Beitrag ist teilweise zuerst erschienen erschienen im "Wochenblatt für Landwirtschaft und Landleben".
Insgesamt hat sich in der Milchviehhaltung in den vergangenen Jahren viel getan. Aber es gibt noch etliche Baustellen wie bei der Kälbersterblichkeit oder der Anbindehaltung. Das führte Anne Hamester, Expertin für nachhaltige Landwirtschaft bei Greenpeace, in einer Diskussion im Rahmen des Berliner Milchforums in der vergangenen Woche aus.
Immer mehr HF3-zertifiziert Milchkuhbetriebe
Ludwig Börger, Geschäftsführer bei QM-Milch, bestätigte Handlungsbedarf, sagte aber auch: „Grundsätzlich geht es den Milchkühen in Deutschland so gut wie noch nie.“ Positiv sei, dass rund 95 % der deutschen Milchviehhalter am QM-Standard teilnehmen. Der Fokus verschiebe sich immer mehr Richtung Haltungsform 3 (HF3). Aktuell sind 5.800 Milchviehbetriebe nach QM+ (HF2) oder QM++ (HF3) zertifiziert.
Doch für Hamester ist das nicht ausreichend, denn Haltungsformen sind nur für die Milch für den Lebensmittelhandel (LEH) entscheidend: „Aber nur 40 % der Milch gehen an den LEH.“ Der Großteil der Milch sei somit nicht in den höheren Standards.

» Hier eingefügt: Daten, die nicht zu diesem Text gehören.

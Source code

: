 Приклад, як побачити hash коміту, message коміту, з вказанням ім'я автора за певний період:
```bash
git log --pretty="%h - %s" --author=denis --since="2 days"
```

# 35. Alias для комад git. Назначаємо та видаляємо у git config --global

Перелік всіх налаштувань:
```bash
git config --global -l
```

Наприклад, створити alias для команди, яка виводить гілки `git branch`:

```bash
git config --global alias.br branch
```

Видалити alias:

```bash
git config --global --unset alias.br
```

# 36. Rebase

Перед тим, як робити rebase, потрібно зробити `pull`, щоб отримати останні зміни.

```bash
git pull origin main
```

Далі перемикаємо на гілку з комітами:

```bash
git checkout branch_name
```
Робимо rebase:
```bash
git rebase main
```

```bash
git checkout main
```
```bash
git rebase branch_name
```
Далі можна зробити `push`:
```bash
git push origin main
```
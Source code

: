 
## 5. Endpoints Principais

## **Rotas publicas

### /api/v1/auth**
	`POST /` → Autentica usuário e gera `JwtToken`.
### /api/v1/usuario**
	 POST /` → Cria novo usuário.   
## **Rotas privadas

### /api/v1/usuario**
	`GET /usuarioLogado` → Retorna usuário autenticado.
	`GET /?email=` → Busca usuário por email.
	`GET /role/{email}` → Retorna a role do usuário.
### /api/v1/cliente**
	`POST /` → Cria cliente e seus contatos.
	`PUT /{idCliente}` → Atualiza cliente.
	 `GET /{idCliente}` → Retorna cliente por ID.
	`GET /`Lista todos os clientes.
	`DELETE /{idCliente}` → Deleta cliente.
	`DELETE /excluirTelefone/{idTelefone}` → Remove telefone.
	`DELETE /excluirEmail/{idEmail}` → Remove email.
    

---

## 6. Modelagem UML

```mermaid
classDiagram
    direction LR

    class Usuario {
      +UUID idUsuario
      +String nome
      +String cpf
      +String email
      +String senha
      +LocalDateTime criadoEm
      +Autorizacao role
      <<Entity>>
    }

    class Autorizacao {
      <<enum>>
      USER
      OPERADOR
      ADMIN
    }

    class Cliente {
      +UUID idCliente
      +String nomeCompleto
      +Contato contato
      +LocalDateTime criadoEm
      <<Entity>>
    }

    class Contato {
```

Hochwald: Aktivisten machten illegal Fotos
Hamester zeigte Fotos aus der Anbindehaltung. Greenpeace möchte das Haltungsverfahren gerne abschaffen, da es tierschutzwidrig sei. Peter Manderfeld, Vorstandsvorsitzender bei Hochwald, kritisierte, wie Hamester an die gezeigten Fotos gelang. Und zwar hätten Aktivisten bei einem über 70-jährigen Milchviehhalter illegal Fotos im Stall gemacht.
Greenpeace hatte im letzten Jahr die Bilder veröffentlicht und Anbindehalter sowie die Molkerei Hochwald an den Pranger gestellt: Greenpeace-Aktivisten erklimmen Molkereisilos in NRW
Hamester dementierte, dass Greenpeace die Bilder erstellt hat, gab aber offen zu: „Wir nutzen die Bilder, die tierschutzwidrige Haltungsbedingungen widerspiegeln, egal wo sie herkommen.“ Ein Landwirt hinterfragte, ob es noch Sinn mache, die Anbindehaltung so in den Fokus zu nehmen, wenn doch nur noch etwa 7 % der Kühe in Anbindung stehen. „Tierwohl liegt viel mehr am Betriebsleiter als an der Haltung“, fügte er hinzu.
Wir nutzen die Bilder, die tierschutzwidrige Haltungsbedingungen widerspiegeln, egal wo sie herkommen.“
Almwirtschaft ohne Kombihaltung – wie geht das?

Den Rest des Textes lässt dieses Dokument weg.